▶ WHAT IS BEING ASKED
Read through the entries below and copy each line where "ESRI" turns up.
----------
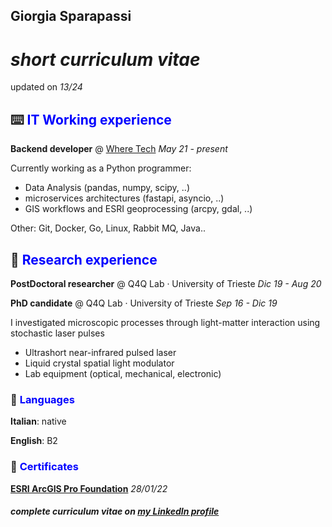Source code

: ## Giorgia Sparapassi

# _short curriculum vitae_

updated on _13/24_

## ⌨️ <span style="color:blue">IT Working experience</span>

**Backend developer** @ [Where Tech](https://wheretech.it/) _May 21 - present_

Currently working as a Python programmer:

- Data Analysis (pandas, numpy, scipy, ..)
- microservices architectures (fastapi, asyncio, ..)
- GIS workflows and ESRI geoprocessing (arcpy, gdal, ..)

Other: Git, Docker, Go, Linux, Rabbit MQ, Java..


## 🔬 <span style="color:blue">Research experience</span>

**PostDoctoral researcher** @ Q4Q Lab · University of Trieste _Dic 19 - Aug 20_

**PhD candidate** @ Q4Q Lab · University of Trieste _Sep 16 - Dic 19_

I investigated microscopic processes through light-matter interaction using stochastic laser pulses

- Ultrashort near-infrared pulsed laser
- Liquid crystal spatial light modulator
- Lab equipment (optical, mechanical, electronic)


### 💬 <span style="color:blue">Languages</span>

**Italian**: native

**English**: B2


### 📃 <span style="color:blue">Certificates</span>

[**ESRI ArcGIS Pro Foundation**](https://www.credly.com/badges/45c6c71b-e405-4ff3-97c8-a62f0b65b371) _28/01/22_



#### _complete curriculum vitae on [my LinkedIn profile](https://www.linkedin.com/in/giorgia-sparapassi/)_
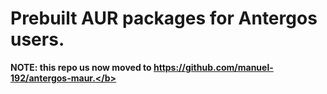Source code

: # Prebuilt AUR packages for Antergos users.
<b>NOTE: this repo us now moved to https://github.com/manuel-192/antergos-maur.</b>
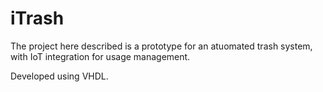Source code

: # iTrash

The project here described is a prototype for an atuomated trash system, with IoT integration for usage management.

Developed using VHDL.
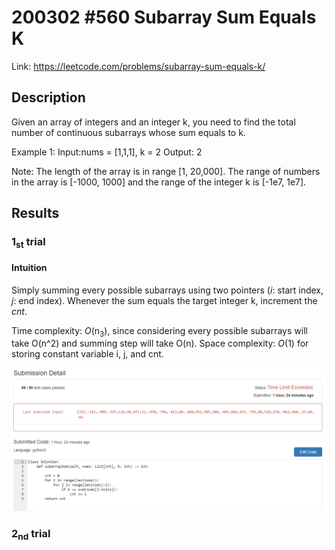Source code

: # 200302 #560 Subarray Sum Equals K
Link: https://leetcode.com/problems/subarray-sum-equals-k/

## Description
Given an array of integers and an integer k, you need to find the total number of continuous subarrays whose sum equals to k.

Example 1:
  Input:nums = [1,1,1], k = 2
  Output: 2

Note:
The length of the array is in range [1, 20,000].
The range of numbers in the array is [-1000, 1000] and the range of the integer k is [-1e7, 1e7].

## Results
### 1<sub>st</sub> trial

#### Intuition
Simply summing every possible subarrays using two pointers (*i*: start index, *j*: end index). Whenever the sum equals the target integer k, increment the *cnt*.

Time complexity: *O*(n<sub>3</sub>), since considering every possible subarrays will take O(n^2) and summing step will take O(n).
Space complexity: *O*(1) for storing constant variable i, j, and cnt.

![1st trial](https://github.com/minyookim/DailyCoding/blob/master/200302%20%23560%20Subarray%20Sum%20Equals%20K/1st%20trial%20with%20brute%20force%20algorithm.PNG)

### 2<sub>nd</sub> trial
----------
▶ TASK SOLUTION
- GIS workflows and ESRI geoprocessing (arcpy, gdal, ..)
[**ESRI ArcGIS Pro Foundation**](https://www.credly.com/badges/45c6c71b-e405-4ff3-97c8-a62f0b65b371) _28/01/22_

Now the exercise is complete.